Lavender. Cedar. That faint powdery smell of old books. It was all still there just the way I remembered it.
The room was smaller than it used to feel. Maybe because I had grown or maybe because time had folded in on it. The window was cracked slightly and the cold drifted in like a memory. Her rocking chair sat by the corner, draped with one of her knitted throws. The bedspread she loved was still neatly tucked, the cream-colored quilt she had stitched by hand years before.
I felt something settle in my chest that was both heavy and calm.
I walked to the dresser, slid open the top drawer, and there it was. A wooden box with a tiny brass clasp. I had not opened it since I left home at nineteen. The weight of it in my hands brought back flashes of the last night my mom and I had worked together in this room. She showed me how to finish the hem on a dress, me laughing about something small, her voice soft and warm, telling me to keep creating no matter what anyone said.
I sat on the edge of the bed and opened the box. Inside were folded papers, worn at the corners. The original sketches of the Bloom dress. Her lines were so familiar. Sweeping curves. Tiny handwritten notes in the margins about fabric weight and balance.
I traced the pencil strokes with my fingertip and felt that old ache rise from the deepest part of me. I remembered the night she showed me the design. She had said it was meant to be strong but elegant, simple but unforgettable. Something that could stand quietly yet still hold the whole room.
“Something like you,” she had said.
She had believed in me long before I knew how to believe in myself.
A sound drifted through the room then. A low murmur from the hallway. I looked up. The voices faded again and I closed the box gently, holding it against my chest. I stayed that way for a long moment, eyes closed, breathing through every piece of memory that threaded itself back into me.
The room felt like her hands on my back. Steady. Gentle. The opposite of everything waiting outside that door.
I finally stood and placed the box on the bed beside me. My fingers brushed the fabric of the Bloom dress I was wearing. The one the people at that dinner table laughed at. The one stitched from this very sketch. They had no idea the hours I had poured into bringing it to life. No idea the years between that girl with a pencil in her hand and the woman sitting in their spotlight tonight.
The floor creaked suddenly. I turned.
Michael stood halfway in the doorway. For a second he looked as surprised to see me as I was to see him. His hand was still on the doorframe and he lowered it slowly. He said he was looking for the restroom but his eyes flicked to the sketch papers on the bed. He asked if that was Mom’s old stuff. His voice carried a softness he rarely let slip.

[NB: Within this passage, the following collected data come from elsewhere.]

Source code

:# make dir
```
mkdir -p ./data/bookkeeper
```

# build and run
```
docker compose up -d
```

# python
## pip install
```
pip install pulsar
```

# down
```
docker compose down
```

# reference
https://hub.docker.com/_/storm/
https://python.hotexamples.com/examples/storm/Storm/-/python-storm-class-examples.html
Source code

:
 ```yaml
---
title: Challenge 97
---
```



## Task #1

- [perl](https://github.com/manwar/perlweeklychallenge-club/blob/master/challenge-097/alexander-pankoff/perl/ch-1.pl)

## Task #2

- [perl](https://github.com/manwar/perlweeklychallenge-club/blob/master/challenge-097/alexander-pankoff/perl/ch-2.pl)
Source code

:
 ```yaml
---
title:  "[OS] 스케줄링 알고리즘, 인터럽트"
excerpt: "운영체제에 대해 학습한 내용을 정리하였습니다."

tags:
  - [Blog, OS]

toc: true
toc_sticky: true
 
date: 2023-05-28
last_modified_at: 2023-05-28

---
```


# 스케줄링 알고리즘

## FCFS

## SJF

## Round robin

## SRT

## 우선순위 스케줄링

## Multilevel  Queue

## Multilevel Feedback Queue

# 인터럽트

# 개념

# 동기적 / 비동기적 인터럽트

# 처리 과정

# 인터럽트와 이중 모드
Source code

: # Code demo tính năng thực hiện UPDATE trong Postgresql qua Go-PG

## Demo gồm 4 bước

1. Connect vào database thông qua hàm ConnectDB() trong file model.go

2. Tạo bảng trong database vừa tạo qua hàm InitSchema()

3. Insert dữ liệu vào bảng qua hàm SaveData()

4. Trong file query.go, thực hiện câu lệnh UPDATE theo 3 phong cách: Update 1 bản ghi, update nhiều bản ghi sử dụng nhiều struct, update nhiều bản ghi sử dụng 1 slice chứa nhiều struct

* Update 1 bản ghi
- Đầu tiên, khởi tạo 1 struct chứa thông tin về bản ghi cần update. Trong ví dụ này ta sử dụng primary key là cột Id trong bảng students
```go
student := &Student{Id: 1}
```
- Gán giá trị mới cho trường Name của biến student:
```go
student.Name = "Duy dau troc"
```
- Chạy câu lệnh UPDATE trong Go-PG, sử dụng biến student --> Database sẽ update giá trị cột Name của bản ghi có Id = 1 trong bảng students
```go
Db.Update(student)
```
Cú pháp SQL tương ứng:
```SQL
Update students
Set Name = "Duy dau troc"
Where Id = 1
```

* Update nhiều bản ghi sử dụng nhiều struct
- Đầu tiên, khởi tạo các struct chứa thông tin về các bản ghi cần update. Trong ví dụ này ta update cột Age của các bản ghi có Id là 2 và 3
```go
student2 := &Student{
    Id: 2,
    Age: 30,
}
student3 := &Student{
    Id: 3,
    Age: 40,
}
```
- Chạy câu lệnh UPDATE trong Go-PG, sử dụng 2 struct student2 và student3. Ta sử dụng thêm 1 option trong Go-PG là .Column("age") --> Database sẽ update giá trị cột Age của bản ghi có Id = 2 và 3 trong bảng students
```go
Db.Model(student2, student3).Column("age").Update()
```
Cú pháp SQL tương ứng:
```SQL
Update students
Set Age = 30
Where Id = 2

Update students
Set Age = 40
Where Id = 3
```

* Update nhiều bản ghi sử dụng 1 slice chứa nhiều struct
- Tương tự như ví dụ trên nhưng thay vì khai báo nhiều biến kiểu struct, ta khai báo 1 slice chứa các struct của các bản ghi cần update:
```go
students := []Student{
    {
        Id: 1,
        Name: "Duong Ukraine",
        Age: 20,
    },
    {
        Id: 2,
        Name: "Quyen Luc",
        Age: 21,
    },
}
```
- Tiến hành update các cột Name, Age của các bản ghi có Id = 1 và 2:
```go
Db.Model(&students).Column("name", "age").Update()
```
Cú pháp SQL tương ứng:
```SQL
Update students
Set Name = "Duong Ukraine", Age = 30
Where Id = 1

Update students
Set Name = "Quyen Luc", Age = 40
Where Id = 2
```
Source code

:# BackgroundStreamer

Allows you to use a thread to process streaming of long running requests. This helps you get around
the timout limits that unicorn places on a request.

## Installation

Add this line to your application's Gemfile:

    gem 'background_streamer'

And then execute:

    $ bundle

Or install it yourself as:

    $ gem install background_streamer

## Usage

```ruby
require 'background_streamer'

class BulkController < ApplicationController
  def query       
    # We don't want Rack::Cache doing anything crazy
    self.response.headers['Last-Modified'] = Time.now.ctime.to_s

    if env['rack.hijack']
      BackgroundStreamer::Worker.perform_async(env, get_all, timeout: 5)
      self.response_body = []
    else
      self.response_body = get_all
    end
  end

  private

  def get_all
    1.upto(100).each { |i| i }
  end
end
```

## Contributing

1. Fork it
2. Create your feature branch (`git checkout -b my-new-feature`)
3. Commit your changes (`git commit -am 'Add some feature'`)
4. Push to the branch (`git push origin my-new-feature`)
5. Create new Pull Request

I nodded but did not invite him in. He glanced at my phone in my hand. I had not realized I was still holding it. He asked if everything was alright. I told him I had stepped away for some quiet. He said something about the dinner getting loud.
He shifted his weight, studying me like he wanted to ask a different question. Maybe he remembered hearing pieces of my calls earlier in the night. Maybe he sensed something in my tone. He told me Dad had not meant to sound harsh. He always said things wrong. He said Courtney had too much champagne. He tried to explain everyone away.